*** Begin section ***
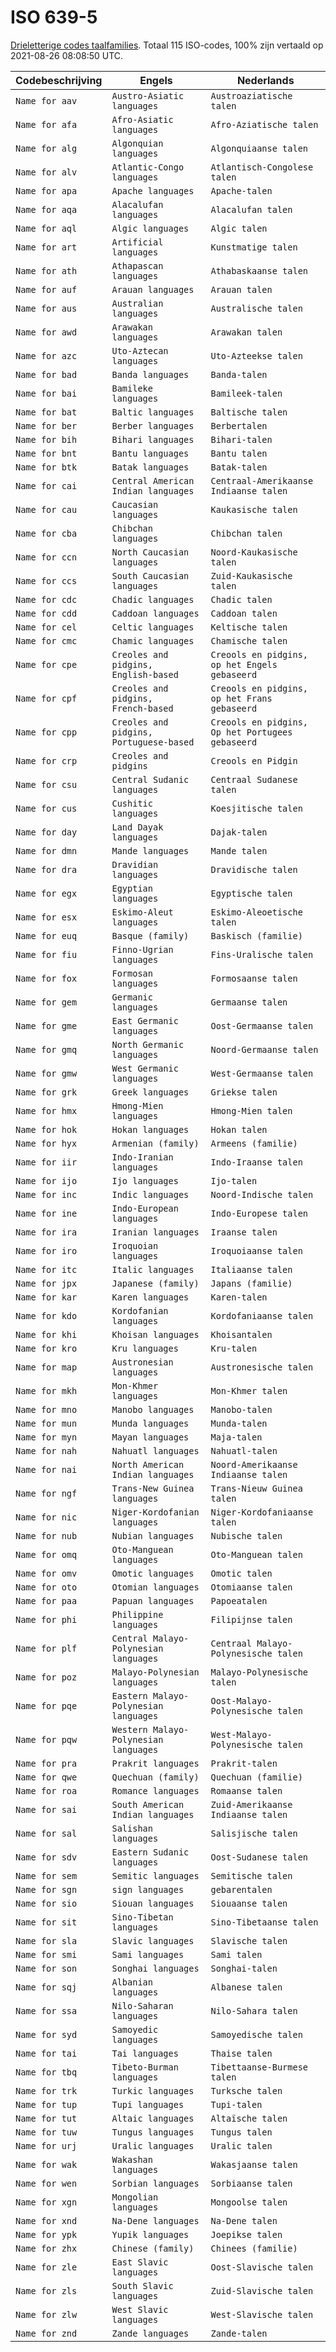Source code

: # ISO 639-5

[Drieletterige codes taalfamilies](https://en.wikipedia.org/wiki/ISO_639-5). Totaal 115 ISO-codes, 100% zijn vertaald op 2021-08-26 08:08:50 UTC.

Codebeschrijving | Engels | Nederlands
---|---|---
`Name for aav` | `Austro-Asiatic languages` | `Austroaziatische talen`
`Name for afa` | `Afro-Asiatic languages` | `Afro-Aziatische talen`
`Name for alg` | `Algonquian languages` | `Algonquiaanse talen`
`Name for alv` | `Atlantic-Congo languages` | `Atlantisch-Congolese talen`
`Name for apa` | `Apache languages` | `Apache-talen`
`Name for aqa` | `Alacalufan languages` | `Alacalufan talen`
`Name for aql` | `Algic languages` | `Algic talen`
`Name for art` | `Artificial languages` | `Kunstmatige talen`
`Name for ath` | `Athapascan languages` | `Athabaskaanse talen`
`Name for auf` | `Arauan languages` | `Arauan talen`
`Name for aus` | `Australian languages` | `Australische talen`
`Name for awd` | `Arawakan languages` | `Arawakan talen`
`Name for azc` | `Uto-Aztecan languages` | `Uto-Azteekse talen`
`Name for bad` | `Banda languages` | `Banda-talen`
`Name for bai` | `Bamileke languages` | `Bamileek-talen`
`Name for bat` | `Baltic languages` | `Baltische talen`
`Name for ber` | `Berber languages` | `Berbertalen`
`Name for bih` | `Bihari languages` | `Bihari-talen`
`Name for bnt` | `Bantu languages` | `Bantu talen`
`Name for btk` | `Batak languages` | `Batak-talen`
`Name for cai` | `Central American Indian languages` | `Centraal-Amerikaanse Indiaanse talen`
`Name for cau` | `Caucasian languages` | `Kaukasische talen`
`Name for cba` | `Chibchan languages` | `Chibchan talen`
`Name for ccn` | `North Caucasian languages` | `Noord-Kaukasische talen`
`Name for ccs` | `South Caucasian languages` | `Zuid-Kaukasische talen`
`Name for cdc` | `Chadic languages` | `Chadic talen`
`Name for cdd` | `Caddoan languages` | `Caddoan talen`
`Name for cel` | `Celtic languages` | `Keltische talen`
`Name for cmc` | `Chamic languages` | `Chamische talen`
`Name for cpe` | `Creoles and pidgins, English‑based` | `Creools en pidgins, op het Engels gebaseerd`
`Name for cpf` | `Creoles and pidgins, French‑based` | `Creools en pidgins, op het Frans gebaseerd`
`Name for cpp` | `Creoles and pidgins, Portuguese-based` | `Creools en pidgins, Op het Portugees gebaseerd`
`Name for crp` | `Creoles and pidgins` | `Creools en Pidgin`
`Name for csu` | `Central Sudanic languages` | `Centraal Sudanese talen`
`Name for cus` | `Cushitic languages` | `Koesjitische talen`
`Name for day` | `Land Dayak languages` | `Dajak-talen`
`Name for dmn` | `Mande languages` | `Mande talen`
`Name for dra` | `Dravidian languages` | `Dravidische talen`
`Name for egx` | `Egyptian languages` | `Egyptische talen`
`Name for esx` | `Eskimo-Aleut languages` | `Eskimo-Aleoetische talen`
`Name for euq` | `Basque (family)` | `Baskisch (familie)`
`Name for fiu` | `Finno-Ugrian languages` | `Fins-Uralische talen`
`Name for fox` | `Formosan languages` | `Formosaanse talen`
`Name for gem` | `Germanic languages` | `Germaanse talen`
`Name for gme` | `East Germanic languages` | `Oost-Germaanse talen`
`Name for gmq` | `North Germanic languages` | `Noord-Germaanse talen`
`Name for gmw` | `West Germanic languages` | `West-Germaanse talen`
`Name for grk` | `Greek languages` | `Griekse talen`
`Name for hmx` | `Hmong-Mien languages` | `Hmong-Mien talen`
`Name for hok` | `Hokan languages` | `Hokan talen`
`Name for hyx` | `Armenian (family)` | `Armeens (familie)`
`Name for iir` | `Indo-Iranian languages` | `Indo-Iraanse talen`
`Name for ijo` | `Ijo languages` | `Ijo-talen`
`Name for inc` | `Indic languages` | `Noord-Indische talen`
`Name for ine` | `Indo-European languages` | `Indo-Europese talen`
`Name for ira` | `Iranian languages` | `Iraanse talen`
`Name for iro` | `Iroquoian languages` | `Iroquoiaanse talen`
`Name for itc` | `Italic languages` | `Italiaanse talen`
`Name for jpx` | `Japanese (family)` | `Japans (familie)`
`Name for kar` | `Karen languages` | `Karen-talen`
`Name for kdo` | `Kordofanian languages` | `Kordofaniaanse talen`
`Name for khi` | `Khoisan languages` | `Khoisantalen`
`Name for kro` | `Kru languages` | `Kru-talen`
`Name for map` | `Austronesian languages` | `Austronesische talen`
`Name for mkh` | `Mon-Khmer languages` | `Mon-Khmer talen`
`Name for mno` | `Manobo languages` | `Manobo-talen`
`Name for mun` | `Munda languages` | `Munda-talen`
`Name for myn` | `Mayan languages` | `Maja-talen`
`Name for nah` | `Nahuatl languages` | `Nahuatl-talen`
`Name for nai` | `North American Indian languages` | `Noord-Amerikaanse Indiaanse talen`
`Name for ngf` | `Trans-New Guinea languages` | `Trans-Nieuw Guinea talen`
`Name for nic` | `Niger-Kordofanian languages` | `Niger-Kordofaniaanse talen`
`Name for nub` | `Nubian languages` | `Nubische talen`
`Name for omq` | `Oto-Manguean languages` | `Oto-Manguean talen`
`Name for omv` | `Omotic languages` | `Omotic talen`
`Name for oto` | `Otomian languages` | `Otomiaanse talen`
`Name for paa` | `Papuan languages` | `Papoeatalen`
`Name for phi` | `Philippine languages` | `Filipijnse talen`
`Name for plf` | `Central Malayo-Polynesian languages` | `Centraal Malayo-Polynesische talen`
`Name for poz` | `Malayo-Polynesian languages` | `Malayo-Polynesische talen`
`Name for pqe` | `Eastern Malayo-Polynesian languages` | `Oost-Malayo-Polynesische talen`
`Name for pqw` | `Western Malayo-Polynesian languages` | `West-Malayo-Polynesische talen`
`Name for pra` | `Prakrit languages` | `Prakrit-talen`
`Name for qwe` | `Quechuan (family)` | `Quechuan (familie)`
`Name for roa` | `Romance languages` | `Romaanse talen`
`Name for sai` | `South American Indian languages` | `Zuid-Amerikaanse Indiaanse talen`
`Name for sal` | `Salishan languages` | `Salisjische talen`
`Name for sdv` | `Eastern Sudanic languages` | `Oost-Sudanese talen`
`Name for sem` | `Semitic languages` | `Semitische talen`
`Name for sgn` | `sign languages` | `gebarentalen`
`Name for sio` | `Siouan languages` | `Siouaanse talen`
`Name for sit` | `Sino-Tibetan languages` | `Sino-Tibetaanse talen`
`Name for sla` | `Slavic languages` | `Slavische talen`
`Name for smi` | `Sami languages` | `Sami talen`
`Name for son` | `Songhai languages` | `Songhai-talen`
`Name for sqj` | `Albanian languages` | `Albanese talen`
`Name for ssa` | `Nilo-Saharan languages` | `Nilo-Sahara talen`
`Name for syd` | `Samoyedic languages` | `Samoyedische talen`
`Name for tai` | `Tai languages` | `Thaise talen`
`Name for tbq` | `Tibeto-Burman languages` | `Tibettaanse-Burmese talen`
`Name for trk` | `Turkic languages` | `Turksche talen`
`Name for tup` | `Tupi languages` | `Tupi-talen`
`Name for tut` | `Altaic languages` | `Altaïsche talen`
`Name for tuw` | `Tungus languages` | `Tungus talen`
`Name for urj` | `Uralic languages` | `Uralic talen`
`Name for wak` | `Wakashan languages` | `Wakasjaanse talen`
`Name for wen` | `Sorbian languages` | `Sorbiaanse talen`
`Name for xgn` | `Mongolian languages` | `Mongoolse talen`
`Name for xnd` | `Na-Dene languages` | `Na-Dene talen`
`Name for ypk` | `Yupik languages` | `Joepikse talen`
`Name for zhx` | `Chinese (family)` | `Chinees (familie)`
`Name for zle` | `East Slavic languages` | `Oost-Slavische talen`
`Name for zls` | `South Slavic languages` | `Zuid-Slavische talen`
`Name for zlw` | `West Slavic languages` | `West-Slavische talen`
`Name for znd` | `Zande languages` | `Zande-talen`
*** End section ***
The task.
From the data above, copy each line that has the string "Iraanse".

Task solution.
`Name for iir` | `Indo-Iranian languages` | `Indo-Iraanse talen`
`Name for ira` | `Iranian languages` | `Iraanse talen`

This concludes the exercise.